Gradient clipping — essential for stable LLM training
import torch
# After loss.backward(), before optimizer.step():
max_norm = 1.0 # typical value used in GPT, LLaMA training
# Clip gradients of all parameters
torch.nn.utils.clip_grad_norm_(model.parameters(), max_norm)
optimizer.step()
# This caps the total gradient norm at 1.0
# Individual parameters' gradients are rescaled proportionally
# so no single update step is too largePractice questions
- What is the chain rule and how does backpropagation apply it? (Answer: Chain rule: dL/dx = dL/dy × dy/dx for nested functions y=f(x), L=g(y). Backpropagation systematically applies chain rule through the computational graph: compute loss L, then propagate dL/dW backward through each layer. For a 3-layer network: dL/dW₁ = dL/dA₃ × dA₃/dZ₃ × dZ₃/dA₂ × dA₂/dZ₂ × dZ₂/dA₁ × dA₁/dZ₁ × dZ₁/dW₁. Each multiplication is an application of chain rule through one layer.)
- What is the difference between forward mode and reverse mode automatic differentiation? (Answer: Forward mode (forward-pass AD): compute derivatives w.r.t. one input simultaneously with the forward pass — efficient when # outputs >> # inputs. Reverse mode (backpropagation): compute derivatives of one output w.r.t. all inputs — efficient when # inputs >> # outputs. Neural networks: millions of parameters (inputs), one loss value (output). Reverse mode is O(forward_pass) regardless of parameter count — makes training tractable. Forward mode would require one pass per parameter — O(n_params × forward_pass).)
- What is the vanishing gradient problem in deep networks and how do modern architectures address it? (Answer: Vanishing gradient: gradients diminish exponentially as they backpropagate through many layers (each sigmoid derivative ≤ 0.25). Deep networks (50+ layers) with sigmoid/tanh: gradient at layer 1 ≈ 0.25^50 ≈ 10^-30 — no learning occurs. Solutions: (1) ReLU activations: gradient 1 for positive, 0 for negative — no shrinkage for active neurons. (2) Residual connections (He et al. 2016): direct gradient highways through skip connections. (3) Layer normalisation: prevents extreme pre-activation magnitudes. (4) Batch normalisation.)

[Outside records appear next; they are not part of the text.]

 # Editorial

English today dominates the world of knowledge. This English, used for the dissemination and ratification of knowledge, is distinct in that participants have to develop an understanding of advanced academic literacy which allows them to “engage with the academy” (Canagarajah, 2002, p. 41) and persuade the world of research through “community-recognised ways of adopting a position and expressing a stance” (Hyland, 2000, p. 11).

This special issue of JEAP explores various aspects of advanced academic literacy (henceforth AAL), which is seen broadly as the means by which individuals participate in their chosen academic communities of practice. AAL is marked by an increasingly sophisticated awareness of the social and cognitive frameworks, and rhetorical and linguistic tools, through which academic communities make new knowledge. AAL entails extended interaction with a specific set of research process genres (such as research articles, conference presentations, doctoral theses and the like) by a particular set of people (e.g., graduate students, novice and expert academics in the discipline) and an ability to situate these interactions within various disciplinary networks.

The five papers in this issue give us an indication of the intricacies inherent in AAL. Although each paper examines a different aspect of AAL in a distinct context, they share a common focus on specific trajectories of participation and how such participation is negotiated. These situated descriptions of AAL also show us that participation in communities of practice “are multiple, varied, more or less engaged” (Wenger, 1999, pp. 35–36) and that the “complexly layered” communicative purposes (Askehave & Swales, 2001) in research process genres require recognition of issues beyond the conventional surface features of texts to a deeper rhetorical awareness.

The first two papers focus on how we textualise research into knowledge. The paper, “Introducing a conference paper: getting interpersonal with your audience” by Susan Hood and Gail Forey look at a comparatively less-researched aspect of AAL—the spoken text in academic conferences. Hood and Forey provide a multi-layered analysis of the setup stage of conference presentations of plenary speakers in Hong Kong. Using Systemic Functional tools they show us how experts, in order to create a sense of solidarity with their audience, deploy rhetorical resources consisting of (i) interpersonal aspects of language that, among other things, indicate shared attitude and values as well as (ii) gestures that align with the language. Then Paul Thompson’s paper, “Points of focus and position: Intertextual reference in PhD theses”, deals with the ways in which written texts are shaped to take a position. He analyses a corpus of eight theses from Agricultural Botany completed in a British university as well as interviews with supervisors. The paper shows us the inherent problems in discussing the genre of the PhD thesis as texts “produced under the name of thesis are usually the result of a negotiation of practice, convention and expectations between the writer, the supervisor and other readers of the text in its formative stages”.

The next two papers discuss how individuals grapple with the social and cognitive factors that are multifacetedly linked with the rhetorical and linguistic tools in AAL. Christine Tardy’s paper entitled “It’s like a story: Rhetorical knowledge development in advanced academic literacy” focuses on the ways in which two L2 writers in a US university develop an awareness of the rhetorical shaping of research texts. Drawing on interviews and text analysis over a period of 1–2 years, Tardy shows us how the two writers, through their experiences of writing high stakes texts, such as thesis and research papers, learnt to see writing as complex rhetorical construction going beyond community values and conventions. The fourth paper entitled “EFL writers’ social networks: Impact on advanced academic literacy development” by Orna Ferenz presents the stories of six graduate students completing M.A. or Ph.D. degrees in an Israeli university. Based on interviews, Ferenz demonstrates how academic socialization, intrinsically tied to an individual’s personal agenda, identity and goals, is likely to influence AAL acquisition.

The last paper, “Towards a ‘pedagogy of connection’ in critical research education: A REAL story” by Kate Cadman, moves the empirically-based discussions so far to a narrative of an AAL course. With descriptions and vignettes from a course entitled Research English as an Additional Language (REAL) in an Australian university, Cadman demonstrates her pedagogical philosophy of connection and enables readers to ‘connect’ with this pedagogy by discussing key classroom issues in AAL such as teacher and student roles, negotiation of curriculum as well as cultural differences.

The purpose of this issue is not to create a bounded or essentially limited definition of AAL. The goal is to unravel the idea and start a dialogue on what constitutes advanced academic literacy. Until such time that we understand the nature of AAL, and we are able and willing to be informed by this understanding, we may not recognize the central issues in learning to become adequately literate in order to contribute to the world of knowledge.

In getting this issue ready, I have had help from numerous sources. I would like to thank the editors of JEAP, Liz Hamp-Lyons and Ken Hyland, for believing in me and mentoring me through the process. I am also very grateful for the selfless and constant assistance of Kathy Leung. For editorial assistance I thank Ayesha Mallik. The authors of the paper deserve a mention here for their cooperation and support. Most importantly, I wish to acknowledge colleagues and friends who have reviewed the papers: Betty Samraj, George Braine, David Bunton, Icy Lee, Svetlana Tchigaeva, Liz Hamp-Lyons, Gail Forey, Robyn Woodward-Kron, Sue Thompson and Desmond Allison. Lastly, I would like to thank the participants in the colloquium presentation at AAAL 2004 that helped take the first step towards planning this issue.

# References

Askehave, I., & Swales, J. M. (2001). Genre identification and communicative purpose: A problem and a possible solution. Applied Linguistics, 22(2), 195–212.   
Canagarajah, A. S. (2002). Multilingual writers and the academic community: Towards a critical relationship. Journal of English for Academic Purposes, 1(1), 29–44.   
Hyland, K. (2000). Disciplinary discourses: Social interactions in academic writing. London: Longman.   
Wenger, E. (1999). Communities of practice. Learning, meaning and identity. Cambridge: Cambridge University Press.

- What is gradient explosion and how is gradient clipping different from weight decay in addressing it? (Answer: Gradient explosion: gradients grow exponentially in deep networks — loss becomes NaN. Most common in RNNs. Gradient clipping: scale gradient vector down if its norm exceeds max_norm before each optimizer step. Directly constrains gradient magnitude. Weight decay (L2): adds λ||W||² to loss — pulls weights toward zero during training. Prevents weights from growing large (which can cause large activations and gradients). Different mechanisms: clipping is reactive (after computing gradient); weight decay is preventive (regularises weights throughout training).)
- What is the computational complexity of one backpropagation pass relative to one forward pass? (Answer: Backpropagation is approximately 2× the cost of a forward pass (sometimes 3×). Forward pass: compute layer activations. Backpropagation: (1) Compute output gradients: similar to forward. (2) Compute weight gradients: requires outer products of activation vectors. The 2-3× factor is why training is roughly 3× more expensive than inference per batch. For large models: activations must be stored during the forward pass for use in backpropagation — this is why training requires much more GPU memory than inference.)